Last night Mark was explaining “goal visualisation” to some of the College’s students in China (with me doing interpretation of course, since he doesn’t speak Mandarin and the students mostly don’t understand English). Then a student asked, “When we tell clients to visualise their goals, isn’t this to do with law of attraction?”
The law of attraction (LOA) is the belief that the universe creates and provides for you that which your thoughts are focused on, so if you think positively, you will attract positive stuff. But it’s very much believed by most scientists that this is a pseudoscience. Yet when you do think about it, it seems to “exist”, so how do we explain it from a scientific perspective?
So here is Mark’s answer.
We are perceiving millions pieces of information in every second, through our eyes, skins, ears, etc all parts of our body. But our brain filters the irrelevant information away just so we are taking in what’s relevant. For example, our eyes can only see a few words each time, but we have the illusion that we can see the whole page, or we thought we can see the whole room, but in fact the eyes can only see a small portion of it, and the rest is made up by the brain, based on information it has. We didn’t actually see it.
When we set up a goal and visualise it, what makes it more likely to come true?

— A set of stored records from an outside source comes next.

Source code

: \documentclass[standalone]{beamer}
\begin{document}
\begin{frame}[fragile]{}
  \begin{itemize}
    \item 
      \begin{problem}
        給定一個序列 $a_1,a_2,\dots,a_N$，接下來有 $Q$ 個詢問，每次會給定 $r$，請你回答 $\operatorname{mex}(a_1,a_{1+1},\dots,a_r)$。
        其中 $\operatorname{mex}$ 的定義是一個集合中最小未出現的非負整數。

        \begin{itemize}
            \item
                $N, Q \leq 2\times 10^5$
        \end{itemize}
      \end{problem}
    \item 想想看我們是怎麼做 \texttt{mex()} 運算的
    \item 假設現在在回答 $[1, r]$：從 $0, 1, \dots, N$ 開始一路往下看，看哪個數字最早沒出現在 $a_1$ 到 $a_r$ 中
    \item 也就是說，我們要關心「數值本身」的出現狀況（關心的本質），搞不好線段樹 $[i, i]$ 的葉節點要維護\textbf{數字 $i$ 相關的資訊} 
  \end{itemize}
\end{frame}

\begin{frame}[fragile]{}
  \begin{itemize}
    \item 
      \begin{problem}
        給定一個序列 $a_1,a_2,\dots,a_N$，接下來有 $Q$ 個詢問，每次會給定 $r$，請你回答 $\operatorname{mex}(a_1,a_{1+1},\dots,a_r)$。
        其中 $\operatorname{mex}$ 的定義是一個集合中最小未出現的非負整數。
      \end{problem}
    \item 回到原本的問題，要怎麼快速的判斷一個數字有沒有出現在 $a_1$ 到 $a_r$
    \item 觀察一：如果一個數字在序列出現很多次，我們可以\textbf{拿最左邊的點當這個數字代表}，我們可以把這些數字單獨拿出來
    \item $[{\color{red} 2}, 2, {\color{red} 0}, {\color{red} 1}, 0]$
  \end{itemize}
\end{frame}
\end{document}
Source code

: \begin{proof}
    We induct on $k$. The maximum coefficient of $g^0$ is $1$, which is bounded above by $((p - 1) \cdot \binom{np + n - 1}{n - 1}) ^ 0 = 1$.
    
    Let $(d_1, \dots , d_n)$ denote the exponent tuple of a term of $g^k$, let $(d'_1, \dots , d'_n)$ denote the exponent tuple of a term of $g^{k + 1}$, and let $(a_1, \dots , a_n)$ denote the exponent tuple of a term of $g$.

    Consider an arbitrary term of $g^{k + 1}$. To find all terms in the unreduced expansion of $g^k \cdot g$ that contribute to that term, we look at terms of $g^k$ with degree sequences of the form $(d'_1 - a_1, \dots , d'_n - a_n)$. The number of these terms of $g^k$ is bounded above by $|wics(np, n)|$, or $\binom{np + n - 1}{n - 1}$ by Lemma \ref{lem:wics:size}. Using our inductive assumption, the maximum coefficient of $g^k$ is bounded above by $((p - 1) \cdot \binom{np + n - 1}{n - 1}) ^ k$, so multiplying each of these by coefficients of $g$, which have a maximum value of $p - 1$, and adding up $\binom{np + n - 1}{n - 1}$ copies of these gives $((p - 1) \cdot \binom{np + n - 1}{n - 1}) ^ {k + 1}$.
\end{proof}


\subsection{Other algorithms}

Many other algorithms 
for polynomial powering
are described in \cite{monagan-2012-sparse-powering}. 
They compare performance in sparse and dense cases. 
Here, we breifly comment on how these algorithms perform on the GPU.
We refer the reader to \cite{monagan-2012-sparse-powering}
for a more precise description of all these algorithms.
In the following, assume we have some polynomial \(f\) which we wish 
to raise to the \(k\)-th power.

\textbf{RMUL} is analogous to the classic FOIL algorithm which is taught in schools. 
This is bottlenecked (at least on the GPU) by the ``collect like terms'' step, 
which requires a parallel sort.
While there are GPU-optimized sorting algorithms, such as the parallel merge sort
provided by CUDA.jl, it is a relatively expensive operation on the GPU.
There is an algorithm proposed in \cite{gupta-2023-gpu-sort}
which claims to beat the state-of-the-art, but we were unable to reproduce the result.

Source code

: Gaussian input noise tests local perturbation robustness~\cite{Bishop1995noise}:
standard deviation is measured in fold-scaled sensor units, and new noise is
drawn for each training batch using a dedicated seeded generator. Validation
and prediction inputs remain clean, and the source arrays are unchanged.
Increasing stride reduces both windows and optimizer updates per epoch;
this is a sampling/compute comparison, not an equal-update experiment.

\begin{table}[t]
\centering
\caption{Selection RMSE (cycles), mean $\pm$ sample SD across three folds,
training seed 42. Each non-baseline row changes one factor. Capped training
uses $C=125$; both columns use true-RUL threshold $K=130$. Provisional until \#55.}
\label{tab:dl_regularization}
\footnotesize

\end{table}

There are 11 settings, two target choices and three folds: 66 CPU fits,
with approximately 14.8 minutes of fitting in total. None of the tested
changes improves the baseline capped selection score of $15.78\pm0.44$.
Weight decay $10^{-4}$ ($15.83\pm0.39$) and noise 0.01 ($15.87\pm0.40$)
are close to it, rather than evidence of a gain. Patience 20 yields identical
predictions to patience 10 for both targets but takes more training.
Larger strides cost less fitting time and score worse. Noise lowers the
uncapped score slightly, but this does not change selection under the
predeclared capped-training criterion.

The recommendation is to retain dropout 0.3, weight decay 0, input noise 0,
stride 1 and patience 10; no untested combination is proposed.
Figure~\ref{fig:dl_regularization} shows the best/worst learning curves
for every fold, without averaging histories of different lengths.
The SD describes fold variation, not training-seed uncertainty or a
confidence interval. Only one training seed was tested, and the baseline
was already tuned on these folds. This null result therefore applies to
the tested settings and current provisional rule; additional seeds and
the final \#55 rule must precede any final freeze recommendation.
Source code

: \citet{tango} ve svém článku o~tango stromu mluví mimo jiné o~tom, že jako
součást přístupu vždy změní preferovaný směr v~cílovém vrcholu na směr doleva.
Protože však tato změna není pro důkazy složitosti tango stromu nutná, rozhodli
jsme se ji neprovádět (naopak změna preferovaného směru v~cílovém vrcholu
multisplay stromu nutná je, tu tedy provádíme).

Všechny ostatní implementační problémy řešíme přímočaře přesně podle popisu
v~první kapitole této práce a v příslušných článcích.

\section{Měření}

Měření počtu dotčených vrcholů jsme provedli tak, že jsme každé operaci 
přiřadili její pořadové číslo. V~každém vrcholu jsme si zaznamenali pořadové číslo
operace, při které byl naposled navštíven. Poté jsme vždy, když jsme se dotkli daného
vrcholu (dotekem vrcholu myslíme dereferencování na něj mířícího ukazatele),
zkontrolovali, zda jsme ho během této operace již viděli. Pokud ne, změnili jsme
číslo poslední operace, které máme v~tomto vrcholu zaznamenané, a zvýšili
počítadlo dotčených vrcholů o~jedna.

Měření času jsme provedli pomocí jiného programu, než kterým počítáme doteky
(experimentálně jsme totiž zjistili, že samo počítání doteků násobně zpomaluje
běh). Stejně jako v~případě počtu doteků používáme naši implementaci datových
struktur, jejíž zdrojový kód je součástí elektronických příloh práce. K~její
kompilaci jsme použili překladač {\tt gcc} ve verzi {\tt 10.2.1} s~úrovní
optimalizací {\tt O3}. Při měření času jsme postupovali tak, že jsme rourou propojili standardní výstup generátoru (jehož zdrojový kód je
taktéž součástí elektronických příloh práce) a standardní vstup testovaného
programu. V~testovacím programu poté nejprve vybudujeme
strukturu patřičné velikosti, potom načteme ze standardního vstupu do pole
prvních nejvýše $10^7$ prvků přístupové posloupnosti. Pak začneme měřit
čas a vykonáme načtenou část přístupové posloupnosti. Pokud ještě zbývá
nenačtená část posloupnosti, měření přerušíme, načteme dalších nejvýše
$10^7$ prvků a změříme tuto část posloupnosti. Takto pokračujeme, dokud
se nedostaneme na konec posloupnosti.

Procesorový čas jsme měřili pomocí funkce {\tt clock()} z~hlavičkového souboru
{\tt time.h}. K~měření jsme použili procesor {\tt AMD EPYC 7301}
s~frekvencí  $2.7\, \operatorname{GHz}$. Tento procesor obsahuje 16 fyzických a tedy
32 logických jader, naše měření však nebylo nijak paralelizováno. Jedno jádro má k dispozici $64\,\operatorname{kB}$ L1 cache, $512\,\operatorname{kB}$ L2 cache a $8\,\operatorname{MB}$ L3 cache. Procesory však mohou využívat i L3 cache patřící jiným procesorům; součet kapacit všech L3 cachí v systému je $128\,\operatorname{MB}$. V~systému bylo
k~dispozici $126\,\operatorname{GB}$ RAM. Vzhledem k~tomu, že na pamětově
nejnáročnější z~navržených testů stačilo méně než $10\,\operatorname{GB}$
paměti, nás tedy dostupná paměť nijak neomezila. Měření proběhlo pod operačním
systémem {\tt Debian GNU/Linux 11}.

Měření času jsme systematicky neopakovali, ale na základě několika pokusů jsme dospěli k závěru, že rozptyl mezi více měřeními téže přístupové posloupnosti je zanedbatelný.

Let’s say now you’ve decided that you want to buy this Kawasaki Ninja motorbike one day when you are able to. And once this becomes your goal, somehow, all in a sudden, you start to notice this motorcycle on the road a lot more than usual. Obviously people don’t just start to ride on it just because it’s now your goal, but what? Your mind now sees it as relevant to you, and starts to allow it to enter your awareness. In other words, you start to notice it more now that it’s your goal, all the while they have been running on the roads.
So when you set a goal and is committed to it, you start to focus on it, your attention is on it, you are motivated to achieve it, you become more open to related information and opportunities, your attitudes also get more active (as opposed to passive), so it seems that “you think positively, you get positive outcome”, but during this process, there are many psychological and biological factors involved.
I remember buying a pair of running shorts from Decathlon or a Snoopy tee from Uniqlo, and in the next two weeks or so, I started to notice quite a few people wearing it. The mind now sees that this is “relevant” to me, while previously this would have been filtered out.
So say now your goal is to look for a job. You would now naturally notice more of the job searching platforms, vacancy advertisements, career advisory services, job centres etc, and thus you would naturally be exposed to more opportunities. So it’s not that thinking about getting a job gets you a job, but your attitudes of becoming more open and your behaviour matter. If you think very positively and do nothing at all all day, does all the positivity still happen out of nowhere?
Likewise let’s say you think that you are an unlucky person, and you’re likely to “see” how unlucky you are and feel miserable about it. Well if you only focus on all the bad things that happen to you and also expect the bad things to happen, it’s difficult to become lucky, right?
Perhaps I can also take this opportunity to recommend John Krumboltz’s “Luck is No Accident”, we can create our own luck, by staying open and curious, not planning much, and expect things to go unexpectedly.